O professor conta que a China está a impor a propriedade como condição, caso o país beneficiário não consiga pagar as dívidas. Dá o exemplo do Sri Lanka, onde o porto marítimo de Hambantota, construído por chineses, foi cedido à China por um período de 99 anos porque o Governo do Sri Lanka não tinha dinheiro para a sua manutenção. Críticos do Governo queixam-se que ter a China como proprietária do porto põe em causa a soberania do país.

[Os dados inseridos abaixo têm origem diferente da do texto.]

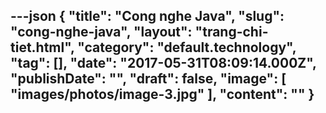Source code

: ---json
{
    "title": "Cong nghe Java",
    "slug": "cong-nghe-java",
    "layout": "trang-chi-tiet.html",
    "category": "default.technology",
    "tag": [],
    "date": "2017-05-31T08:09:14.000Z",
    "publishDate": "",
    "draft": false,
    "image": [
        "images/photos/image-3.jpg"
    ],
    "__content__": ""
}
---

Bond também refere a multibilionária linha férrea entre Mombaça e Nairobi, financiada igualmente pela China, que o Banco Mundial já previu que dificilmente gerará dinheiro suficiente para pagar as dívidas. Outro exemplo são projetos de mineração apoiados pela China na Zâmbia, onde ocorreram disputas laborais violentas entre trabalhadores locais e empregadores chineses.
Ligações preocupantes
Outros estudos por investigadores do AidData demonstram que a política têm um papel importante na forma como a China decide gastar o seu dinheiro, indicando que os projetos de desenvolvimento chineses tendem a concentrar-se em áreas onde vivem os líderes e políticos africanos, em oposição a zonas mais marginalizadas.
Um estudo de um thinktank americano, o Brookings Institution, descobriu que a China tendia a gastar mais dinheiro em países corruptos, havendo uma correlação negativa entre investimento direto do Governo chinês e o índice do Estado de Direito do Banco Mundial.
De acordo com Bond, por causa disto, o investimento chinês é muitas vezes associado com "exploração extrema, corrupção extrema e leva a interferências em assuntos políticos".
"Sabemos que em novembro houve um golpe de Estado contra Robert Mugabe. O novo Presidente é Emmerson Mnangagwa, e nós sabemos que o homem que ajudou Mnangagwa a tornar-se Presidente é o agora vice-Presidente, Constantino Chiwenga, que foi à China na semana anterior, basicamente, pedir permissão para o golpe".
"Sabemos que Emmerson Mnangagwa assinou contratos com as forças armadas chinesas e empresas chinesas para exploração de diamantes e sabemos que cerca de 10.6 milhões de euros em diamantes desapareceram", acrescentou Bond.